Understanding Log(n) Loop Invariant

Question

When attempting to find the following loop invariant for:

int log(int x)
{ 
  int i = 0;
  int j = x;
  while (j > 1) {
    j = j / 2;
    i = i + 1;
  }
  return i;
}

I come up with the following loop invariant:

j >= 0 and i >= 0 must be true before, during and after each iteration.

For case where x >= 0, upon checking the condition the first time, the loop invariant holds true.

For case where any input x >= 0, the invariant loop also holds true.

However, going through some of the other loop invariant reads found here on stackexchange, I am convinced that this is not the loop invariant for this particular algorithm as it does not solve the problem we are trying to accomplish. More specifically, this loop invariant holds true, but without pointing out explicitly that this is a logarithm calculator, the loop invariant is invalid.

I am unsure of the loop invariant I provided as I don't even think it is sufficient for proving out the correctness of the algorithm. How would I create an effective loop invariant that will satisfy the simple algorithm above?

Answer 1

Your understanding is mostly correct. That is a valid loop invariant. It's just a relatively weak one. It is common to find a situation like this, where there are multiple possible loop invariants, some more useful than others. You've found a relatively weak (less useful, less informative) loop invariant.

Your real question is: how do I find a loop invariant that is strong enough to let you prove your code is correct? The answer to that is that you need to start by specifying what it means for your code to be correct. You need to start by writing a specification for your code, that outlines what it means for it to correctly compute the log function.

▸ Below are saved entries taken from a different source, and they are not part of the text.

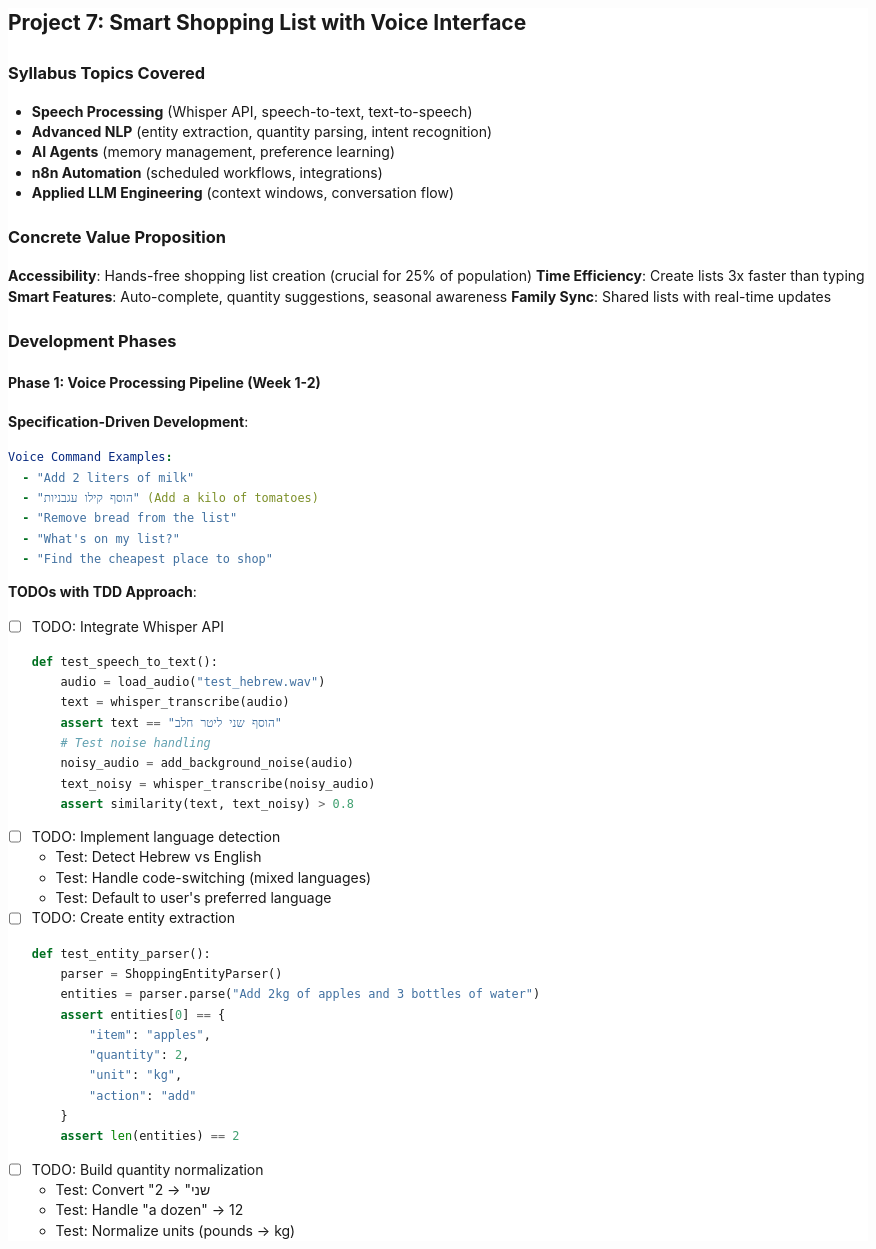 ## Project 7: Smart Shopping List with Voice Interface

### Syllabus Topics Covered

- **Speech Processing** (Whisper API, speech-to-text, text-to-speech)
- **Advanced NLP** (entity extraction, quantity parsing, intent recognition)
- **AI Agents** (memory management, preference learning)
- **n8n Automation** (scheduled workflows, integrations)
- **Applied LLM Engineering** (context windows, conversation flow)

### Concrete Value Proposition

**Accessibility**: Hands-free shopping list creation (crucial for 25% of population)
**Time Efficiency**: Create lists 3x faster than typing
**Smart Features**: Auto-complete, quantity suggestions, seasonal awareness
**Family Sync**: Shared lists with real-time updates

### Development Phases

#### Phase 1: Voice Processing Pipeline (Week 1-2)

**Specification-Driven Development**:

```yaml
Voice Command Examples:
  - "Add 2 liters of milk"
  - "הוסף קילו עגבניות" (Add a kilo of tomatoes)
  - "Remove bread from the list"
  - "What's on my list?"
  - "Find the cheapest place to shop"
```

**TODOs with TDD Approach**:

- [ ] TODO: Integrate Whisper API
  ```python
  def test_speech_to_text():
      audio = load_audio("test_hebrew.wav")
      text = whisper_transcribe(audio)
      assert text == "הוסף שני ליטר חלב"
      # Test noise handling
      noisy_audio = add_background_noise(audio)
      text_noisy = whisper_transcribe(noisy_audio)
      assert similarity(text, text_noisy) > 0.8
  ```
- [ ] TODO: Implement language detection
  - Test: Detect Hebrew vs English
  - Test: Handle code-switching (mixed languages)
  - Test: Default to user's preferred language
- [ ] TODO: Create entity extraction
  ```python
  def test_entity_parser():
      parser = ShoppingEntityParser()
      entities = parser.parse("Add 2kg of apples and 3 bottles of water")
      assert entities[0] == {
          "item": "apples",
          "quantity": 2,
          "unit": "kg",
          "action": "add"
      }
      assert len(entities) == 2
  ```
- [ ] TODO: Build quantity normalization
  - Test: Convert "שני" → 2
  - Test: Handle "a dozen" → 12
  - Test: Normalize units (pounds → kg)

The specification will typically take the form of a precondition and a postcondition on the function itself. The loop invariant is only a tool to help you prove that the code of log meets the specification for log.

I can't tell you what the right specification is, as you haven't told us what you want log to do. But here is one example specification:

• Precondition: $x=2^k$ for some $k \in \mathbb{N}$

• Postcondition: if $x=2^k$, then the return value of log is equal to $k$

When you try to crank through a Hoare-style proof that log meets this specification, you'll find that you need a loop invariant. The following loop invariant will be sufficient:

$$i \ge 0 \land j \ge 1 \land j = x \cdot 2^i.$$

I don't expect it to necessarily be obvious that this is a valid loop invariant, nor that this is sufficient to prove the code above meets the spec I gave. Fortunately, there is a systematic step-by-step way to verify that: you use Hoare logic. To learn about this, I recommend that your next step be to spend some quality time with a textbook that explains preconditions, postconditions, loop invariants, and Hoarse logic.

Of course, that's not necessarily the only specification you might have in mind. Another possible specification would be

• Precondition: $x \ge 1$

• Postcondition: if $2^k \le x < 2^{k+1}$, then the return value of log is equal to $k$

or even:

• Precondition: $x \ge 1$

• Postcondition: the return value of log is equal to $\lfloor \lg x \rfloor$

Those might require different, more elaborate loop invariants. The point is: whether a loop invariant is strong enough depends upon what you're trying to prove, and in particular, what spec you're trying to prove the code meets.

---

A small correction: When you write

"without pointing out explicitly that this is a logarithm calculator, the loop invariant is invalid",

that's not quite right: the loop invariant you gave is a valid loop invariant. It's just a relatively weak one.

Also, when you write "satisfy the simple algorithm above", that's probably not the right way to put things. I've never heard the word "satisfy" used in this way before. Instead, the right question to ask is: how do I prove that this code meets a particular specification? To ask that, you first need to know what the specification that you're trying to meet is.

Answer 2

Assume input $x \ge 1$, and $x$ is an integer.

Loop invariant: $j*2^i \le x < (j+1)*2^i$, or $[x/2^i]=j$

Proof:

• Initial: $i=0, j=x, x=j*2^i$
• Inducing: Suppose after $k_{th}$ loop, we have $j*2^i \le x < (j+1)*2^i$. After the next loop, $j_1=[j/2]$, $i_1=i+1$, then $j_1*2^{i_1} = [j/2]*2^{i+1} = 2*[j/2]*2^i$, and $(j_1+1)*2^{i_1} = ([j/2]+1)*2^{i+1} = (2*[j/2]+2)*2^i$. Applying $0 \le j-2*[j/2] \le 1$, we have $j_1*2^{i_1} \le j*2^i \le x$ and $(j_1+1)*2^{i_1} \ge (j+1)*2^i \gt x$
• Final: $j=1$, thus $2^i \le x < 2^{i+1}$, ie. $[\log_2x]=i$

Conclusion:log(x) computes the base 2 logarithm of x, rounding down to integer.